I apologise for posting rather a lot of moaning blogs last year – for some reason my writing muse deserted me and I felt as if I had completely run out of steam. It was very strange and slightly disturbing to be in a vacuum where every word was squeezed reluctantly out, like the last of the toothpaste from a virtually empty tube. It wasn’t just my blog which I struggled over, my on-going novel, topics for my writing groups, everything seemed to have become turgid. OK, there were things which happened which didn’t help, but I can’t blame any of them… my writing brain just seemed to have run out of steam. I began to wonder if I would ever get back to where I had been in recent years, and most of my life – even my working and child-raising life!

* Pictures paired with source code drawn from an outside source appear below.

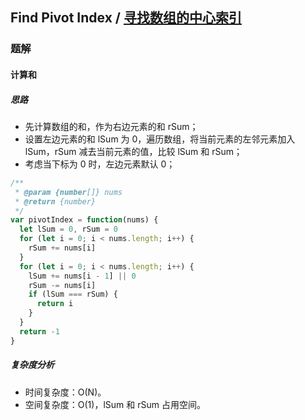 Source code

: ## Find Pivot Index / [寻找数组的中心索引](https://leetcode-cn.com/problems/find-pivot-index/)

### 题解
#### 计算和
##### 思路
+ 先计算数组的和，作为右边元素的和 rSum；
+ 设置左边元素的和 lSum 为 0，遍历数组，将当前元素的左邻元素加入 lSum，rSum 减去当前元素的值，比较 lSum 和 rSum；
+ 考虑当下标为 0 时，左边元素默认 0；

```js
/**
 * @param {number[]} nums
 * @return {number}
 */
var pivotIndex = function(nums) {
  let lSum = 0, rSum = 0
  for (let i = 0; i < nums.length; i++) {
    rSum += nums[i]
  }
  for (let i = 0; i < nums.length; i++) {
    lSum += nums[i - 1] || 0
    rSum -= nums[i]
    if (lSum === rSum) {
      return i
    }
  }
  return -1
}
```

##### 复杂度分析
+ 时间复杂度：O(N)。
+ 空间复杂度：O(1)，lSum 和 rSum 占用空间。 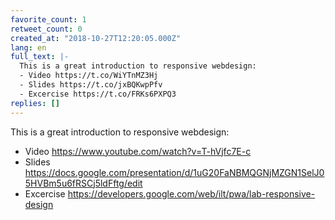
 ```yaml
---
favorite_count: 1
retweet_count: 0
created_at: "2018-10-27T12:20:05.000Z"
lang: en
full_text: |-
  This is a great introduction to responsive webdesign:
  - Video https://t.co/WiYTnMZ3Hj
  - Slides https://t.co/jxBQKwpPfv
  - Excercise https://t.co/FRKs6PXPQ3
replies: []
---
```


This is a great introduction to responsive webdesign:

- Video <https://www.youtube.com/watch?v=T-hVjfc7E-c>
- Slides
  <https://docs.google.com/presentation/d/1uG20FaNBMQGNjMZGN1SelJ05HVBm5u6fRSCj5ldFftg/edit>
- Excercise <https://developers.google.com/web/ilt/pwa/lab-responsive-design>

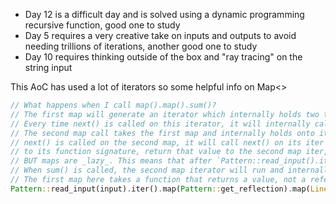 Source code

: - Day 12 is a difficult day and is solved using a dynamic programming recursive function, good one to study
- Day 5 requires a very creative take on inputs and outputs to avoid needing trillions of iterations, another good one to study
- Day 10 requires thinking outside of the box and "ray tracing" on the string input

This AoC has used a lot of iterators so some helpful info on Map<>
```rust
// What happens when I call map().map().sum()?
// The first map will generate an iterator which internally holds two things, the input iterator and a function signature.
// Every time next() is called on this iterator, it will internally call next() on the iter it holds and pass the Some(val) to its function signature.
// The second map call takes the first map and internally holds onto it as its own iterator and has its own mapped function signature. When
// next() is called on the second map, it will call next() on its iter which actually causes the first iter to call next() on itself, pass that Some(val)
// to its function signature, return that value to the second map iter, which itself will pass that value to its function signature.
// BUT maps are _lazy_. This means that after `Pattern::read_input().iter().map().map()` is called, nothing has been iterated on.
// When sum() is called, the second map iterator will run and internally run the first map iterator
// The first map here takes a function that returns a value, not a reference, so the second map's function signature _must_ take a value and not a reference
Pattern::read_input(input).iter().map(Pattern::get_reflection).map(LineOfReflection::to_usize).sum()
```
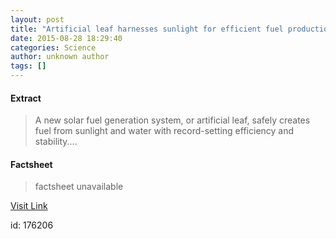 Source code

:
 ```yaml
---
layout: post
title: "Artificial leaf harnesses sunlight for efficient fuel production"
date: 2015-08-28 18:29:40
categories: Science
author: unknown author
tags: []
---
```



#### Extract
>A new solar fuel generation system, or artificial leaf, safely creates fuel from sunlight and water with record-setting efficiency and stability....

#### Factsheet
>factsheet unavailable

[Visit Link](http://www.sciencedaily.com/releases/2015/08/150828142940.htm)

id:  176206


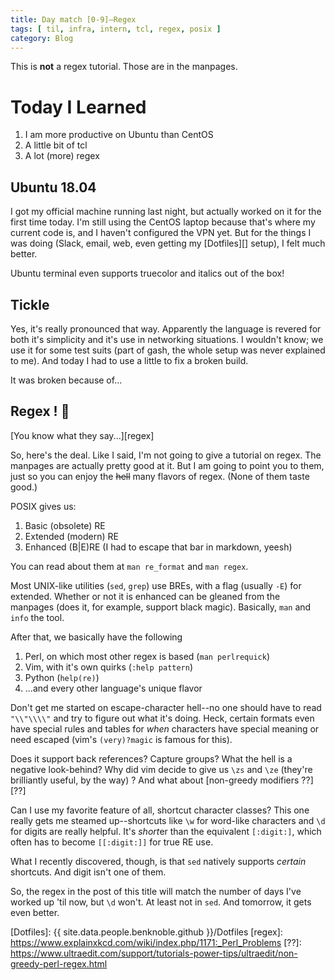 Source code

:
 ```yaml
---
title: Day match [0-9]—Regex
tags: [ til, infra, intern, tcl, regex, posix ]
category: Blog
---
```


This is __not__ a regex tutorial. Those are in the manpages.

# Today I Learned

1. I am more productive on Ubuntu than CentOS
2. A little bit of tcl
3. A lot (more) regex

## Ubuntu 18.04

I got my official machine running last night, but actually worked on it for the
first time today. I'm still using the CentOS laptop because that's where my
current code is, and I haven't configured the VPN yet. But for the things I was
doing (Slack, email, web, even getting my [Dotfiles][] setup), I felt much
better.

Ubuntu terminal even supports truecolor and italics out of the box!

## Tickle

Yes, it's really pronounced that way. Apparently the language is revered for
both it's simplicity and it's use in networking situations. I wouldn't know; we
use it for some test suits (part of gash, the whole setup was never explained to
me). And today I had to use a little to fix a broken build.

It was broken because of...

## Regex ! :tada:

[You know what they say...][regex]

So, here's the deal. Like I said, I'm not going to give a tutorial on regex. The
manpages are actually pretty good at it. But I am going to point you to them,
just so you can enjoy the ~~hell~~ many flavors of regex. (None of them taste
good.)

POSIX gives us:

1. Basic (obsolete) RE
2. Extended (modern) RE
3. Enhanced (B\|E)RE (I had to escape that bar in markdown, yeesh)

You can read about them at `man re_format` and `man regex`.

Most UNIX-like utilities (`sed`, `grep`) use BREs, with a flag (usually `-E`)
for extended. Whether or not it is enhanced can be gleaned from the manpages
(does it, for example, support black magic). Basically, `man` and `info` the
tool.

After that, we basically have the following

1. Perl, on which most other regex is based (`man perlrequick`)
2. Vim, with it's own quirks (`:help pattern`)
3. Python (`help(re)`)
4. ...and every other language's unique flavor

Don't get me started on escape-character hell--no one should have to read
`"\\"\\\\"` and try to figure out what it's doing. Heck, certain formats even
have special rules and tables for *when* characters have special meaning or need
escaped (vim's `(very)?magic` is famous for this).

Does it support back references? Capture groups? What the hell is a negative
look-behind? Why did vim decide to give us `\zs` and `\ze` (they're brilliantly
useful, by the way) ? And what about [non-greedy modifiers ??][??]

Can I use my favorite feature of all, shortcut character classes? This one
really gets me steamed up--shortcuts like `\w` for word-like characters and `\d`
for digits are really helpful. It's *short*er than the equivalent `[:digit:]`,
which often has to become `[[:digit:]]` for true RE use.

What I recently discovered, though, is that `sed` natively supports *certain*
shortcuts. And digit isn't one of them.

So, the regex in the post of this title will match the number of days I've
worked up 'til now, but `\d` won't. At least not in `sed`. And tomorrow, it gets
even better.

[Dotfiles]: {{ site.data.people.benknoble.github }}/Dotfiles
[regex]: https://www.explainxkcd.com/wiki/index.php/1171:_Perl_Problems
[??]: https://www.ultraedit.com/support/tutorials-power-tips/ultraedit/non-greedy-perl-regex.html
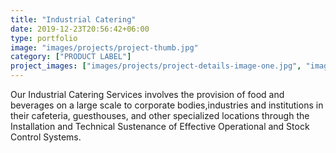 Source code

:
 ```yaml
---
title: "Industrial Catering"
date: 2019-12-23T20:56:42+06:00
type: portfolio
image: "images/projects/project-thumb.jpg"
category: ["PRODUCT LABEL"]
project_images: ["images/projects/project-details-image-one.jpg", "images/projects/project-details-image-two.jpg"]
---
```


Our Industrial Catering Services involves the provision of food and beverages on a large scale to corporate bodies,industries and institutions in their cafeteria, guesthouses, and other specialized locations through the Installation and Technical Sustenance of Effective Operational and Stock Control Systems. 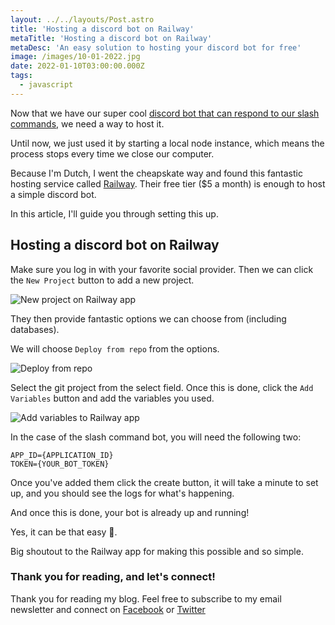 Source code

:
 ```yaml
---
layout: ../../layouts/Post.astro
title: 'Hosting a discord bot on Railway'
metaTitle: 'Hosting a discord bot on Railway'
metaDesc: 'An easy solution to hosting your discord bot for free'
image: /images/10-01-2022.jpg
date: 2022-01-10T03:00:00.000Z
tags:
  - javascript
---
```


Now that we have our super cool [discord bot that can respond to our slash commands](https://daily-dev-tips.com/posts/show-and-hide-a-header-based-on-scroll-direction/), we need a way to host it.

Until now, we just used it by starting a local node instance, which means the process stops every time we close our computer.

Because I'm Dutch, I went the cheapskate way and found this fantastic hosting service called [Railway](https://railway.app/). Their free tier ($5 a month) is enough to host a simple discord bot.

In this article, I'll guide you through setting this up.

## Hosting a discord bot on Railway

Make sure you log in with your favorite social provider.
Then we can click the `New Project` button to add a new project.

![New project on Railway app](https://cdn.hashnode.com/res/hashnode/image/upload/v1641011337459/aj2I65Ezc.png)

They then provide fantastic options we can choose from (including databases).

We will choose `Deploy from repo` from the options.

![Deploy from repo](https://cdn.hashnode.com/res/hashnode/image/upload/v1641011423144/yg6n60C8E.png)

Select the git project from the select field. Once this is done, click the `Add Variables` button and add the variables you used.

![Add variables to Railway app](https://cdn.hashnode.com/res/hashnode/image/upload/v1641014541624/VdFcsuWyT.png)

In the case of the slash command bot, you will need the following two:

```
APP_ID={APPLICATION_ID}
TOKEN={YOUR_BOT_TOKEN}
```

Once you've added them click the create button, it will take a minute to set up, and you should see the logs for what's happening.

And once this is done, your bot is already up and running!

Yes, it can be that easy 🤯.

Big shoutout to the Railway app for making this possible and so simple.

### Thank you for reading, and let's connect!

Thank you for reading my blog. Feel free to subscribe to my email newsletter and connect on [Facebook](https://www.facebook.com/DailyDevTipsBlog) or [Twitter](https://twitter.com/DailyDevTips1)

On New Year’s Eve I wrote a very sombre post, explaining my worries, concerns and sadness over recent events – personal and national and global, and my anxiety for the country we seem to have become and the world we are now living in – and the future of both. As i wrote it I began to feel that negativity and gloom would help nothing – and I listed all the things I am so grateful for and which are huge positives. Even when I was feeling gloomy I was at the same time grateful for much and in general quite a happy and jolly person.
These thoughts – the negative reflections, and the positive actualities began to resolve into some sort of commitment to continue to be active in ways that I can, and to throw off the disillusion that crept in and seemed to come to a critical point with the hopelessly catastrophic results in the recent election here (catastrophic in my opinion of course)
This resolve was accentuated by me re-reading and re-posting something I had written about Steve McQueen’s motto, ‘you’ve got to make it happen’ and by the courage and wit of one very young woman. If little Greta Thunberg can stand up to the bullies with such spark and nerve, and continue her fight – a little, now seventeen year old young woman, taking on those with the most power and influence, then surely I can buck up my ideas!
I resolved! And strangely, since then, as if a switch was thrown, my writing has returned! I’m not quite up to full speed but I’m building up those writing muscles again!